Here are a few statistics to know:
- A 2016 study from security service provider Wombat Security revealed 85% of companies were targeted by a phishing attack in 2015, while 67% identified a spear phishing attack, which is a more targeted form of phishing.
- Citing data from research firm the Ponemon Institute, Wombat Security points out that the average financial damage to an organization victimized by a phishing attack was more than $3.7 million in 2015.

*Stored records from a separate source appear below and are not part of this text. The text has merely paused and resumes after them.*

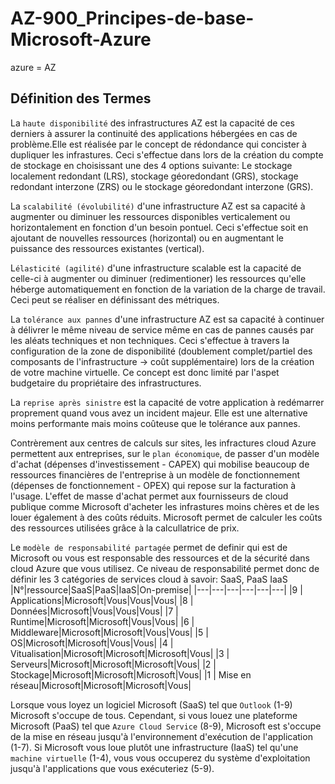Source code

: # AZ-900_Principes-de-base-Microsoft-Azure

azure = AZ

## Définition des Termes

La `haute disponibilité` des infrastructures AZ est la capacité de ces derniers à assurer la continuité des applications hébergées en cas de problème.Elle est réalisée par le concept de rédondance qui concister à dupliquer les infrastures. Ceci s'effectue dans lors de la création du compte de stockage en choisissant une des 4 options suivante: Le stockage localement redondant (LRS), stockage géoredondant (GRS), stockage redondant interzone (ZRS) ou le stockage géoredondant interzone (GRS).

La `scalabilité (évolubilité)` d'une infrastructure AZ est sa capacité à augmenter ou diminuer les ressources disponibles verticalement ou horizontalement en fonction d'un besoin pontuel. Ceci s'effectue soit en ajoutant de nouvelles ressources (horizontal) ou en augmentant le puissance des ressources existantes (vertical). 

L`élasticité (agilité)` d'une infrastructure scalable est la capacité de celle-ci à augmenter ou diminuer (redimentioner) les ressources qu'elle héberge automatiquement en fonction de la variation de la charge de travail. Ceci peut se réaliser en définissant des métriques.

La `tolérance aux pannes` d'une infrastructure AZ est sa capacité à continuer à délivrer le même niveau de service même en cas de pannes causés par les aléats techniques et non techniques. Ceci s'effectue à travers la configuration de la zone de disponibilité (doublement complet/partiel des composants de l'infrastructure -> coût supplémentaire) lors de la création de votre machine virtuelle. Ce concept est donc limité par l'aspet budgetaire du propriétaire des infrastructures.

La `reprise après sinistre` est la capacité de votre application à redémarrer proprement quand vous avez un incident majeur. Elle est une alternative moins performante mais moins coûteuse que le tolérance aux pannes.

Contrèrement aux centres de calculs sur sites, les infractures cloud Azure permettent aux entreprises, sur le `plan économique`, de passer d'un modèle d'achat (dépenses d'investissement - CAPEX) qui mobilise beaucoup de ressources financières de l'entreprise à un modèle de fonctionnement (dépenses de fonctionnement - OPEX) qui repose sur la facturation à l'usage. L'effet de masse d'achat permet aux fournisseurs de cloud publique comme Microsoft d'acheter les infrastures moins chères et de les louer également à des coûts réduits. Microsoft permet de calculer les coûts des ressources utilisées grâce à la calcullatrice de prix.

Le `modèle de responsabilité partagée` permet de definir qui est de Microsoft ou vous est responsable des ressources et de la sécurité dans cloud Azure que vous utilisez. Ce niveau de responsabilité permet donc de définir les 3 catégories de services cloud à savoir: SaaS, PaaS IaaS
|N°|ressource|SaaS|PaaS|IaaS|On-premise|
|---|---|---|---|---|---|
|9 | Applications|Microsoft|Vous|Vous|Vous|
|8 | Données|Microsoft|Vous|Vous|Vous|
|7 | Runtime|Microsoft|Microsoft|Vous|Vous|
|6 | Middleware|Microsoft|Microsoft|Vous|Vous|
|5 | OS|Microsoft|Microsoft|Vous|Vous|
|4 | Vitualisation|Microsoft|Microsoft|Microsoft|Vous|
|3 | Serveurs|Microsoft|Microsoft|Microsoft|Vous|
|2 | Stockage|Microsoft|Microsoft|Microsoft|Vous|
|1 | Mise en réseau|Microsoft|Microsoft|Microsoft|Vous|

Lorsque vous loyez un logiciel Microsoft (SaaS) tel que `Outlook` (1-9) Microsoft s'occupe de tous. Cependant, si vous louez une plateforme Microsoft (PaaS) tel que `Azure Cloud Service` (8-9), Microsoft est s'occupe de la mise en réseau jusqu'à l'environnement d'exécution de l'application (1-7). Si Microsoft vous loue plutôt une infrastructure (IaaS) tel qu'une `machine virtuelle` (1-4), vous vous occuperez du système d'exploitation jusqu'à l'applications que vous exécuteriez (5-9).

- The company explains that between Oct. 2015 and Mar. 2016, the number of phishing websites grew by 250%.
The VPN Guru, a blog devoted to information technology management, states that typos, grammatical errors, incorrect URLs and demands for personal information are all common indications that an email is a phishing attempt. The news provider explains that the extravagant offers and attachments containing the extensions .BAT, .MSSI and .EXE should be treated cautiously at all times.
These types of signs should be known by all consumers and professionals for purposes of prevention. An errant click on a malicious link or attachment or the entry of personal information can be financially devastating for both households and businesses. Reputable companies will rarely ask for personal information in an email, so individuals should never put that type of data into a response through this medium.
Like so many other types of IT security threats today, prevention is key and business leaders need to take the reins to ensure that their staff is being properly instructed in safe internet and email use.
Awareness and training
Businesses can ─ and should ─ leverage anti-malware security software to defend against the dangerous aspects of spam and phishing emails. Security software will only protect against malicious code, meaning that users might still give up personal information that can lead to a larger data breach. As such, security awareness and training need to be high priorities for all organizations today.
Phish Labs, a provider of security training and education services, states that user behaviors tend to be the riskiest factors of all and those who are not aware of phishing threats will be likely to hinder their companies' protective frameworks. To combat this, the firm suggests focusing on long-term training that starts early on in an employee's career and continues to teach each individual more as threats evolve.